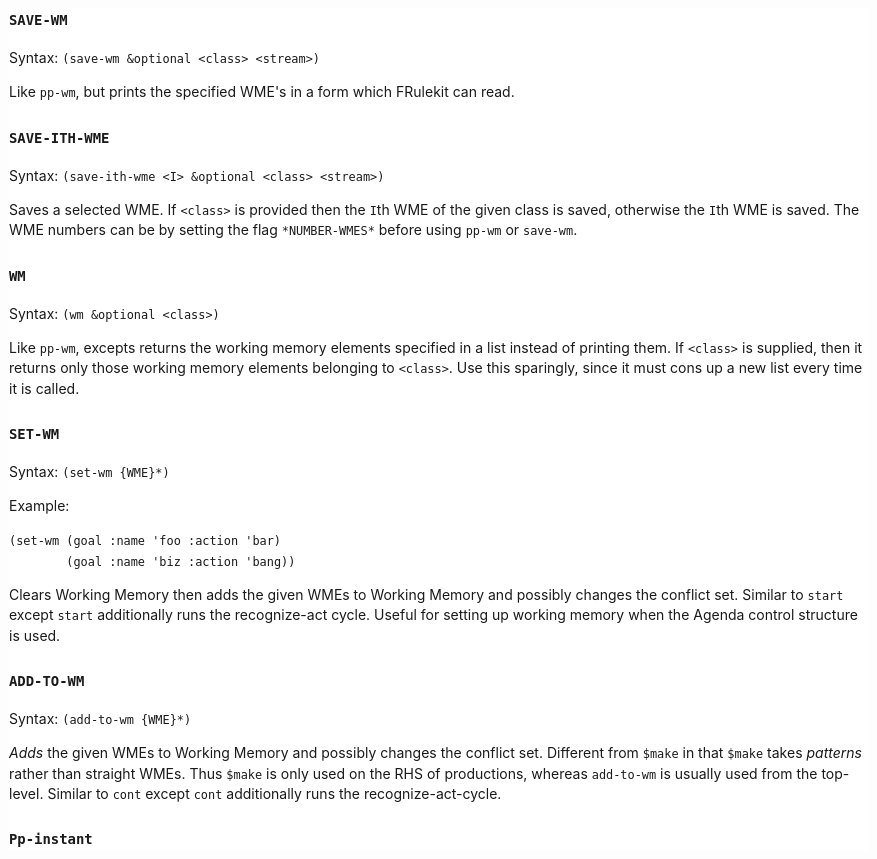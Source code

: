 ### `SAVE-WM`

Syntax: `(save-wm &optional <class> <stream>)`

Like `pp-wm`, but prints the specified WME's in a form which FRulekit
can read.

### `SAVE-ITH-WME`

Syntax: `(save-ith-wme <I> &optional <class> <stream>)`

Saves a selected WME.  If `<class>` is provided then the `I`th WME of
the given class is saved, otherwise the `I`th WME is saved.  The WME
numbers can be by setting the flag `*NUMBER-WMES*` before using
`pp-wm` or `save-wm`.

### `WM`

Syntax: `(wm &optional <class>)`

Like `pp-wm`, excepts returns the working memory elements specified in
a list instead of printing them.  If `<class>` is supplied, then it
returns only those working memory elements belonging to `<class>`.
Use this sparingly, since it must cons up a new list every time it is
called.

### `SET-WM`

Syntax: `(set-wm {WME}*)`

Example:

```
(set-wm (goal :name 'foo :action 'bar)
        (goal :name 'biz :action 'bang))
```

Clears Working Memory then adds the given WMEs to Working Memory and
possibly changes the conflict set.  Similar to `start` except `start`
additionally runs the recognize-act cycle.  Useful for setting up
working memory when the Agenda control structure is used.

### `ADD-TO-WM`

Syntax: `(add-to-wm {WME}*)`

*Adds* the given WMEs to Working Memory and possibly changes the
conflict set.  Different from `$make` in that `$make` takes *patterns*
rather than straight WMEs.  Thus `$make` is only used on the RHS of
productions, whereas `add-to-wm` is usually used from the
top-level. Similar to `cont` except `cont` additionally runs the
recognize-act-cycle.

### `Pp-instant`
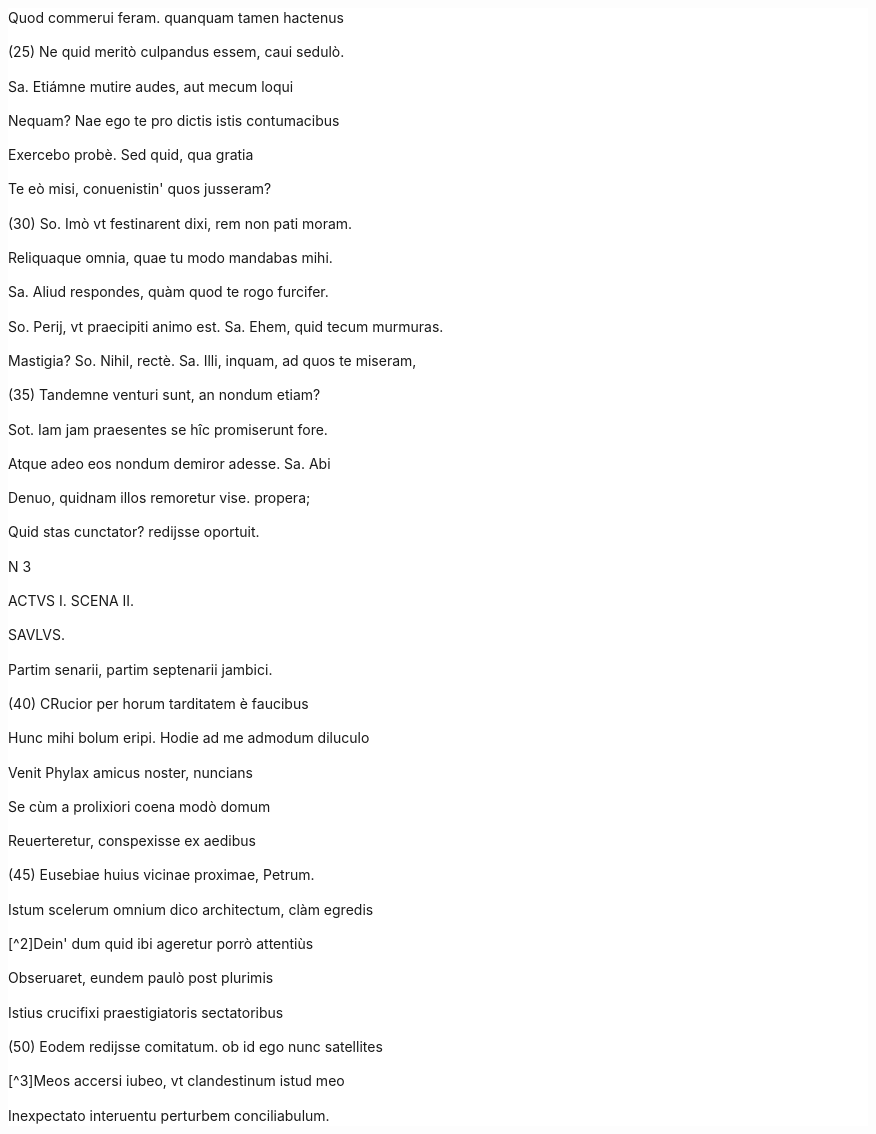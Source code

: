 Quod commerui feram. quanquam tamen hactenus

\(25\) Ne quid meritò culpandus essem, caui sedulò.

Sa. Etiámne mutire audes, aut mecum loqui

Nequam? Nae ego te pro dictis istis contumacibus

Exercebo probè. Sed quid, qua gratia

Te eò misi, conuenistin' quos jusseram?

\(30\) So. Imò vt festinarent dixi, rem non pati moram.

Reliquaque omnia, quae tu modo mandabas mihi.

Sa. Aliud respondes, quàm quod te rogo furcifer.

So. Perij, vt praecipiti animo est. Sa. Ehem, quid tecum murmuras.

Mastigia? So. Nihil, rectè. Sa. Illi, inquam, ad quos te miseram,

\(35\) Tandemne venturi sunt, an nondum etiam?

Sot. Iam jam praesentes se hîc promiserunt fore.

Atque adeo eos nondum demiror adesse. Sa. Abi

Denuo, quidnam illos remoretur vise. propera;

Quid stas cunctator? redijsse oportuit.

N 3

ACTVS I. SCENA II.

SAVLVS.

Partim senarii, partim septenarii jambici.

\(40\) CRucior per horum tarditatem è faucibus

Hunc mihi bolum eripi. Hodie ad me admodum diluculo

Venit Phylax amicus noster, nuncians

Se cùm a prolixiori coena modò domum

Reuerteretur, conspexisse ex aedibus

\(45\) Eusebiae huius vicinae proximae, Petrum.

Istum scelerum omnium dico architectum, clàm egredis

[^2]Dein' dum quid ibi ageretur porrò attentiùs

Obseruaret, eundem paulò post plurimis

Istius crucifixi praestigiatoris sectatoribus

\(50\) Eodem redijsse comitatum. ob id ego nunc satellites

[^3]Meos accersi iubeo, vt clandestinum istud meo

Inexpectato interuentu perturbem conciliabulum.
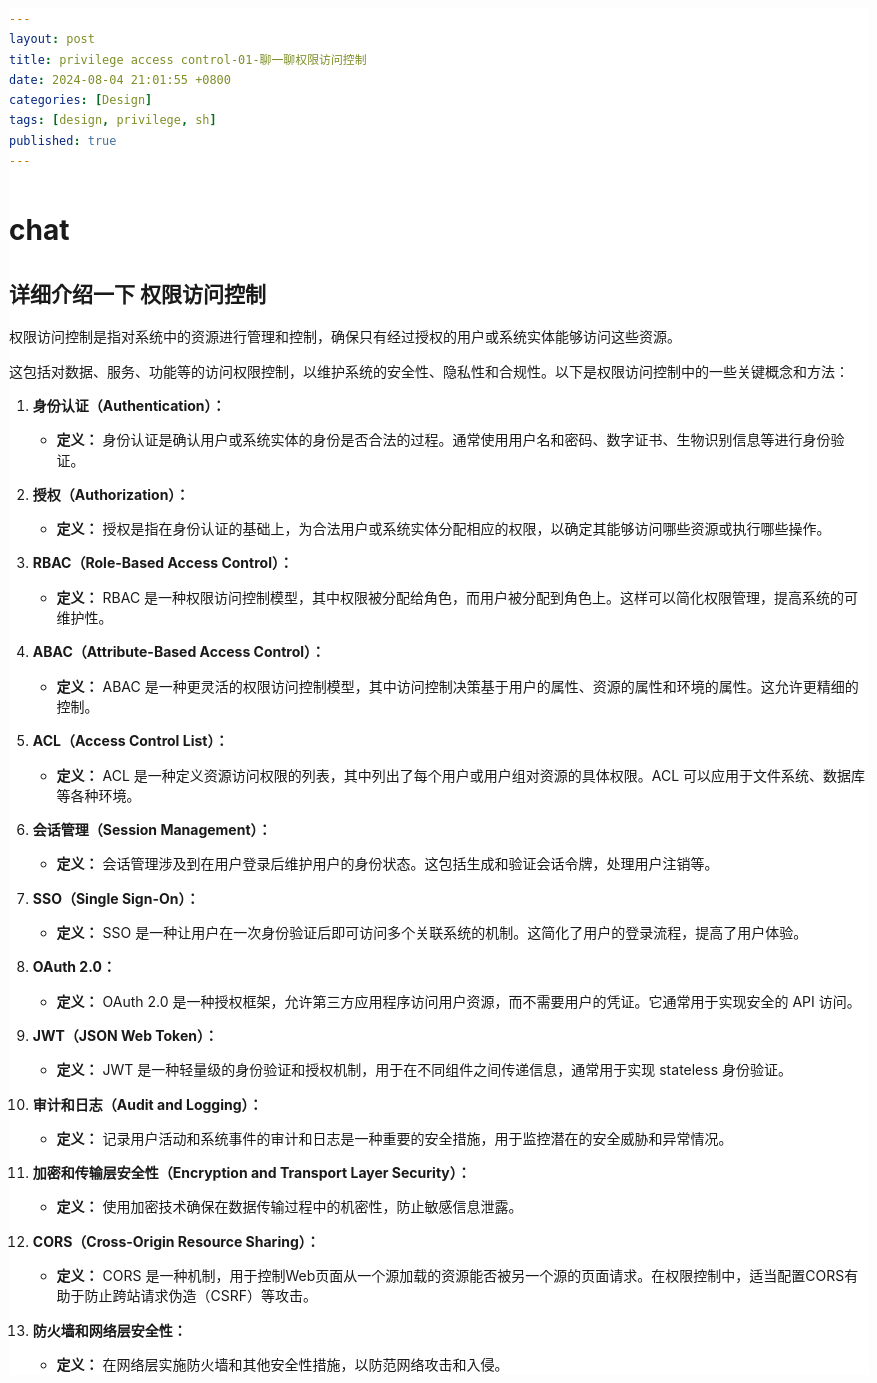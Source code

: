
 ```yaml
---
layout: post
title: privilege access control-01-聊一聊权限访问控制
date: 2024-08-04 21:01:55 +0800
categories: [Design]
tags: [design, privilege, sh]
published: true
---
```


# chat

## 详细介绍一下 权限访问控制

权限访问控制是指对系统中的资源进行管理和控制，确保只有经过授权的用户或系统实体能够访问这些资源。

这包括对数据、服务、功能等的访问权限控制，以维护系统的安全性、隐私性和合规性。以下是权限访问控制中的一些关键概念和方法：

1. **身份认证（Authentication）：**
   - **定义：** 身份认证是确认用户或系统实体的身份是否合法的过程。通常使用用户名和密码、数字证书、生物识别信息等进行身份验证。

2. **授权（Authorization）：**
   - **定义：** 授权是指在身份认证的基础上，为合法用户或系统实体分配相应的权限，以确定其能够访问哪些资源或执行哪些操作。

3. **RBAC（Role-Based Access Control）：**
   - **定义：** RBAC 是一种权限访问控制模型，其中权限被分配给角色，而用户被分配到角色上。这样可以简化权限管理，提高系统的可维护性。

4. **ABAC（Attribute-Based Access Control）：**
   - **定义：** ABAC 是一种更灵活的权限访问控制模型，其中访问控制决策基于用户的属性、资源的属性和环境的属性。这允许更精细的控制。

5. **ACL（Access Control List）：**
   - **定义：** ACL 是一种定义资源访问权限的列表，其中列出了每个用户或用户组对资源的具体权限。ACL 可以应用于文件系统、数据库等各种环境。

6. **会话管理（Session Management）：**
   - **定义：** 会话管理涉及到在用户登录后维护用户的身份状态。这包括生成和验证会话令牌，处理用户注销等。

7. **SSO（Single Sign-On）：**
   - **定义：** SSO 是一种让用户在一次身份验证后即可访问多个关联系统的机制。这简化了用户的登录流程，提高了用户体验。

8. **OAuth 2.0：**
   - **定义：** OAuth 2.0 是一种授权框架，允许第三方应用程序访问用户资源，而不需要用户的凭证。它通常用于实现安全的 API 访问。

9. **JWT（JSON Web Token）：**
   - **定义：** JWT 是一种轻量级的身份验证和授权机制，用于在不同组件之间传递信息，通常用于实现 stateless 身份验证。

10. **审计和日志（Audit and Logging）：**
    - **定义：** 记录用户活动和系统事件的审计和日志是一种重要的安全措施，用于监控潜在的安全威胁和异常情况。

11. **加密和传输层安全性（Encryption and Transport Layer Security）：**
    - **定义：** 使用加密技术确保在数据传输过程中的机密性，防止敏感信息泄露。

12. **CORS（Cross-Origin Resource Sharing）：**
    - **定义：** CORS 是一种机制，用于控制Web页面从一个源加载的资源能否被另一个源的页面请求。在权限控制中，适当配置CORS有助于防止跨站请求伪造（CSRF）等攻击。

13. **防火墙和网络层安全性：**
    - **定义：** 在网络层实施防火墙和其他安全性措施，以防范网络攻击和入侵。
───
▶ _Goal of the exercise_
In the listing above, find every line with the string "mihi" and state how many there are, with no other words.

▶ _Answer_
2